- Problem
Every line below that carries the word "node" needs to be copied.

- Dataset entries
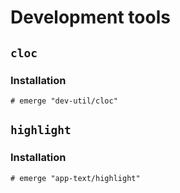 # Development tools

## `cloc`

### Installation

```ShellSession
# emerge "dev-util/cloc"
```

## `highlight`

### Installation

```ShellSession
# emerge "app-text/highlight"
```
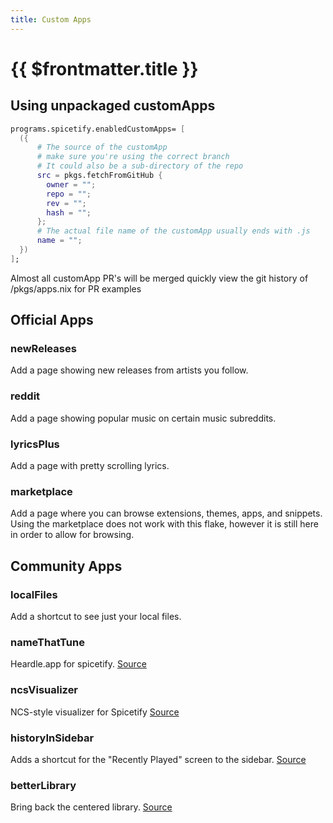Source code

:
 ```yaml
---
title: Custom Apps
---
```


# {{ $frontmatter.title }}

## Using unpackaged customApps

```nix
programs.spicetify.enabledCustomApps= [
  ({
      # The source of the customApp
      # make sure you're using the correct branch
      # It could also be a sub-directory of the repo
      src = pkgs.fetchFromGitHub {
        owner = "";
        repo = "";
        rev = "";
        hash = "";
      };
      # The actual file name of the customApp usually ends with .js
      name = "";
  })
];
```

Almost all customApp PR's will be merged quickly view the git history of
/pkgs/apps.nix for PR examples

## Official Apps

### newReleases

Add a page showing new releases from artists you follow.

### reddit

Add a page showing popular music on certain music subreddits.

### lyricsPlus

Add a page with pretty scrolling lyrics.

### marketplace

Add a page where you can browse extensions, themes, apps, and snippets. Using
the marketplace does not work with this flake, however it is still here in order
to allow for browsing.

## Community Apps

### localFiles

Add a shortcut to see just your local files.

### nameThatTune

Heardle.app for spicetify.
[Source](https://github.com/theRealPadster/name-that-tune)

### ncsVisualizer

NCS-style visualizer for Spicetify
[Source](https://github.com/Konsl/spicetify-ncs-visualizer)

### historyInSidebar

Adds a shortcut for the "Recently Played" screen to the sidebar.
[Source](https://github.com/Bergbok/Spicetify-Creations)

### betterLibrary

Bring back the centered library.
[Source](https://github.com/Sowgro/betterLibrary)
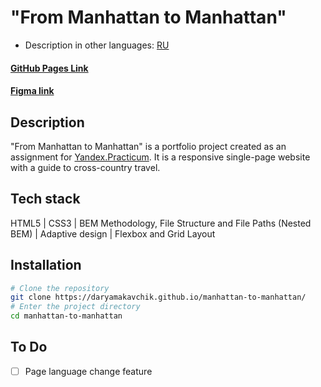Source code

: # "From Manhattan to Manhattan"

* Description in other languages: [RU]() 

#### [GitHub Pages Link](https://daryamakavchik.github.io/manhattan-to-manhattan/)
#### [Figma link](https://www.figma.com/file/5S2WSbEFL6awjVWJ0NWL8Q/Sprint-3_-Russia-_-desktop-%2B-mobile?node-id=62863%3A634)

## Description
"From Manhattan to Manhattan" is a portfolio project created as an assignment for [Yandex.Practicum](https://practicum.yandex.com/web/ "Web Development Program"). It is a responsive single-page website with a guide to cross-country travel.

## Tech stack
HTML5 | CSS3 | BEM Methodology, File Structure and File Paths (Nested BEM) | Adaptive design | Flexbox and Grid Layout

## Installation

```bash
# Clone the repository
git clone https://daryamakavchik.github.io/manhattan-to-manhattan/
# Enter the project directory
cd manhattan-to-manhattan
```

## To Do
- [ ] Page language change feature

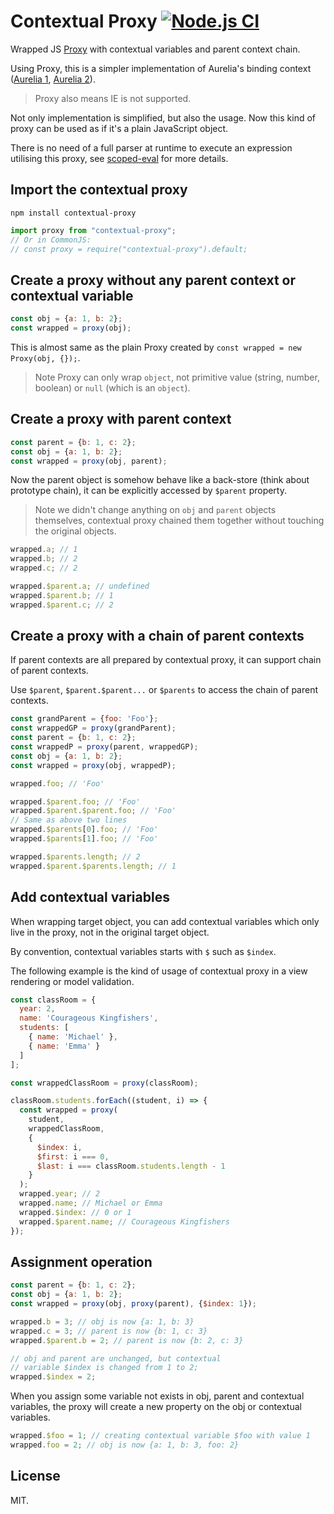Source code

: # Contextual Proxy [![Node.js CI](https://github.com/3cp/contextual-proxy/actions/workflows/node.js.yml/badge.svg)](https://github.com/3cp/contextual-proxy/actions/workflows/node.js.yml)

Wrapped JS [Proxy](https://developer.mozilla.org/en-US/docs/Web/JavaScript/Reference/Global_Objects/Proxy) with contextual variables and parent context chain.

Using Proxy, this is a simpler implementation of Aurelia's binding context ([Aurelia 1](https://github.com/aurelia/binding/blob/master/src/scope.js), [Aurelia 2](https://github.com/aurelia/aurelia/blob/master/packages/runtime/src/observation/binding-context.ts)).

> Proxy also means IE is not supported.

Not only implementation is simplified, but also the usage. Now this kind of proxy can be used as if it's a plain JavaScript object.

There is no need of a full parser at runtime to execute an expression utilising this proxy, see [scoped-eval](https://github.com/3cp/scoped-eval) for more details.

## Import the contextual proxy
```
npm install contextual-proxy
```

```js
import proxy from "contextual-proxy";
// Or in CommonJS:
// const proxy = require("contextual-proxy").default;
```

## Create a proxy without any parent context or contextual variable
```js
const obj = {a: 1, b: 2};
const wrapped = proxy(obj);
```
This is almost same as the plain Proxy created by `const wrapped = new Proxy(obj, {});`.

> Note Proxy can only wrap `object`, not primitive value (string, number, boolean) or `null` (which is an `object`).

## Create a proxy with parent context
```js
const parent = {b: 1, c: 2};
const obj = {a: 1, b: 2};
const wrapped = proxy(obj, parent);
```

Now the parent object is somehow behave like a back-store (think about prototype chain), it can be explicitly accessed by `$parent` property.

> Note we didn't change anything on `obj` and `parent` objects themselves, contextual proxy chained them together without touching the original objects.

```js
wrapped.a; // 1
wrapped.b; // 2
wrapped.c; // 2

wrapped.$parent.a; // undefined
wrapped.$parent.b; // 1
wrapped.$parent.c; // 2
```

## Create a proxy with a chain of parent contexts
If parent contexts are all prepared by contextual proxy, it can support chain of parent contexts.

Use `$parent`, `$parent.$parent...` or `$parents` to access the chain of parent contexts.
```js
const grandParent = {foo: 'Foo'};
const wrappedGP = proxy(grandParent);
const parent = {b: 1, c: 2};
const wrappedP = proxy(parent, wrappedGP);
const obj = {a: 1, b: 2};
const wrapped = proxy(obj, wrappedP);

wrapped.foo; // 'Foo'

wrapped.$parent.foo; // 'Foo'
wrapped.$parent.$parent.foo; // 'Foo'
// Same as above two lines
wrapped.$parents[0].foo; // 'Foo'
wrapped.$parents[1].foo; // 'Foo'

wrapped.$parents.length; // 2
wrapped.$parent.$parents.length; // 1
```

## Add contextual variables
When wrapping target object, you can add contextual variables which only live in the proxy, not in the original target object.

By convention, contextual variables starts with `$` such as `$index`.

The following example is the kind of usage of contextual proxy in a view rendering or model validation.
```js
const classRoom = {
  year: 2,
  name: 'Courageous Kingfishers',
  students: [
    { name: 'Michael' },
    { name: 'Emma' }
  ]
];

const wrappedClassRoom = proxy(classRoom);

classRoom.students.forEach((student, i) => {
  const wrapped = proxy(
    student,
    wrappedClassRoom,
    {
      $index: i,
      $first: i === 0,
      $last: i === classRoom.students.length - 1
    }
  );
  wrapped.year; // 2
  wrapped.name; // Michael or Emma
  wrapped.$index: // 0 or 1
  wrapped.$parent.name; // Courageous Kingfishers
});
```

## Assignment operation
```js
const parent = {b: 1, c: 2};
const obj = {a: 1, b: 2};
const wrapped = proxy(obj, proxy(parent), {$index: 1});

wrapped.b = 3; // obj is now {a: 1, b: 3}
wrapped.c = 3; // parent is now {b: 1, c: 3}
wrapped.$parent.b = 2; // parent is now {b: 2, c: 3}

// obj and parent are unchanged, but contextual
// variable $index is changed from 1 to 2;
wrapped.$index = 2;
```

When you assign some variable not exists in obj, parent and contextual variables,
the proxy will create a new property on the obj or contextual variables.

```js
wrapped.$foo = 1; // creating contextual variable $foo with value 1
wrapped.foo = 2; // obj is now {a: 1, b: 3, foo: 2}
```

## License
MIT.
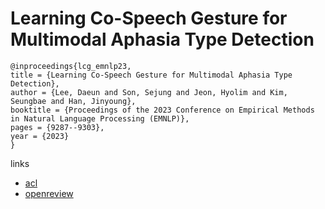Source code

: # Learning Co-Speech Gesture for Multimodal Aphasia Type Detection

```
@inproceedings{lcg_emnlp23,
title = {Learning Co-Speech Gesture for Multimodal Aphasia Type Detection},
author = {Lee, Daeun and Son, Sejung and Jeon, Hyolim and Kim, Seungbae and Han, Jinyoung},
booktitle = {Proceedings of the 2023 Conference on Empirical Methods in Natural Language Processing (EMNLP)},
pages = {9287--9303},
year = {2023}
}
```

links
- [acl](https://aclanthology.org/2023.emnlp-main.577)
- [openreview](https://openreview.net/forum?id=R4VfYDluYi)
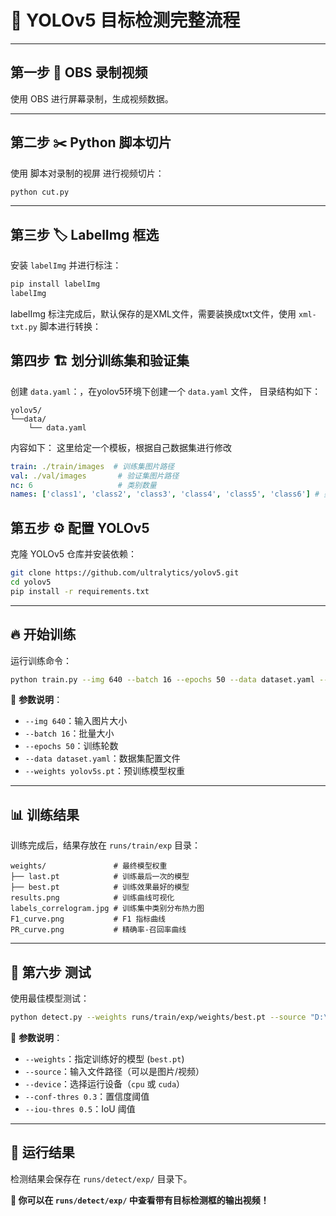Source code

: # 📌 YOLOv5 目标检测完整流程

---

## **第一步 🎥 OBS 录制视频**
使用 OBS 进行屏幕录制，生成视频数据。

---

## **第二步 ✂️ Python 脚本切片**
使用 脚本对录制的视屏 进行视频切片：
```bash
python cut.py
```

---

## **第三步 🏷️ LabelImg 框选**
安装 `labelImg` 并进行标注：
```bash
pip install labelImg
labelImg
```
labelImg 标注完成后，默认保存的是XML文件，需要装换成txt文件，使用 `xml-txt.py` 脚本进行转换：


## **第四步 🏗️ 划分训练集和验证集**
创建 `data.yaml`：，在yolov5环境下创建一个 `data.yaml` 文件，
目录结构如下：
```plaintext
yolov5/
└──data/
    └── data.yaml
```

内容如下：
这里给定一个模板，根据自己数据集进行修改
```yaml
train: ./train/images  # 训练集图片路径
val: ./val/images       # 验证集图片路径
nc: 6                   # 类别数量
names: ['class1', 'class2', 'class3', 'class4', 'class5', 'class6'] # 类别名称
```


## **第五步 ⚙️ 配置 YOLOv5**
克隆 YOLOv5 仓库并安装依赖：
```bash
git clone https://github.com/ultralytics/yolov5.git
cd yolov5
pip install -r requirements.txt
```

---

## **🔥 开始训练**
运行训练命令：
```bash
python train.py --img 640 --batch 16 --epochs 50 --data dataset.yaml --weights yolov5s.pt
```
📌 **参数说明**：
- `--img 640`：输入图片大小
- `--batch 16`：批量大小
- `--epochs 50`：训练轮数
- `--data dataset.yaml`：数据集配置文件
- `--weights yolov5s.pt`：预训练模型权重

---

## **📊 训练结果**
训练完成后，结果存放在 `runs/train/exp` 目录：
```plaintext
weights/               # 最终模型权重
├── last.pt            # 训练最后一次的模型
├── best.pt            # 训练效果最好的模型
results.png            # 训练曲线可视化
labels_correlogram.jpg # 训练集中类别分布热力图
F1_curve.png           # F1 指标曲线
PR_curve.png           # 精确率-召回率曲线
```

---

## **🚀 第六步 测试**
使用最佳模型测试：
```bash
python detect.py --weights runs/train/exp/weights/best.pt --source "D:\dataset\text\hujingcun.mkv" --device cpu
```

📌 **参数说明**：
- `--weights`：指定训练好的模型 (`best.pt`)
- `--source`：输入文件路径（可以是图片/视频）
- `--device`：选择运行设备（`cpu` 或 `cuda`）
- `--conf-thres 0.3`：置信度阈值
- `--iou-thres 0.5`：IoU 阈值

---

## **📌 运行结果**
检测结果会保存在 `runs/detect/exp/` 目录下。

**🎯 你可以在 `runs/detect/exp/` 中查看带有目标检测框的输出视频！**
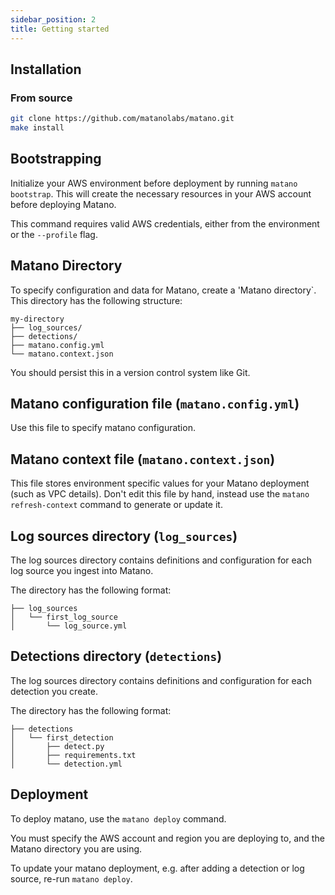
 ```yaml
---
sidebar_position: 2
title: Getting started
---
```


## Installation

### From source

```bash
git clone https://github.com/matanolabs/matano.git
make install
```

## Bootstrapping

Initialize your AWS environment before deployment by running `matano bootstrap`. This will create the necessary resources in your AWS account before deploying Matano.

This command requires valid AWS credentials, either from the environment or the `--profile` flag.

## Matano Directory

To specify configuration and data for Matano, create a 'Matano directory`. This directory has the following structure:

```
my-directory
├── log_sources/
├── detections/
├── matano.config.yml
└── matano.context.json
```

You should persist this in a version control system like Git.

## Matano configuration file (`matano.config.yml`)

Use this file to specify matano configuration.

## Matano context file (`matano.context.json`)

This file stores environment specific values for your Matano deployment (such as VPC details). Don't edit this file by hand, instead use the `matano refresh-context` command to generate or update it.

## Log sources directory (`log_sources`)

The log sources directory contains definitions and configuration for each log source you ingest into Matano.

The directory has the following format:

```
├── log_sources
│   └── first_log_source
│       └── log_source.yml
```

## Detections directory (`detections`)

The log sources directory contains definitions and configuration for each detection you create.

The directory has the following format:

```
├── detections
│   └── first_detection
│       ├── detect.py
│       ├── requirements.txt
│       └── detection.yml
```

## Deployment

To deploy matano, use the `matano deploy` command.

You must specify the AWS account and region you are deploying to, and the Matano directory you are using.

To update your matano deployment, e.g. after adding a detection or log source, re-run `matano deploy`.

- Written response
#### [Figma link](https://www.figma.com/file/5S2WSbEFL6awjVWJ0NWL8Q/Sprint-3_-Russia-_-desktop-%2B-mobile?node-id=62863%3A634)
: # Contextual Proxy [![Node.js CI](https://github.com/3cp/contextual-proxy/actions/workflows/node.js.yml/badge.svg)](https://github.com/3cp/contextual-proxy/actions/workflows/node.js.yml)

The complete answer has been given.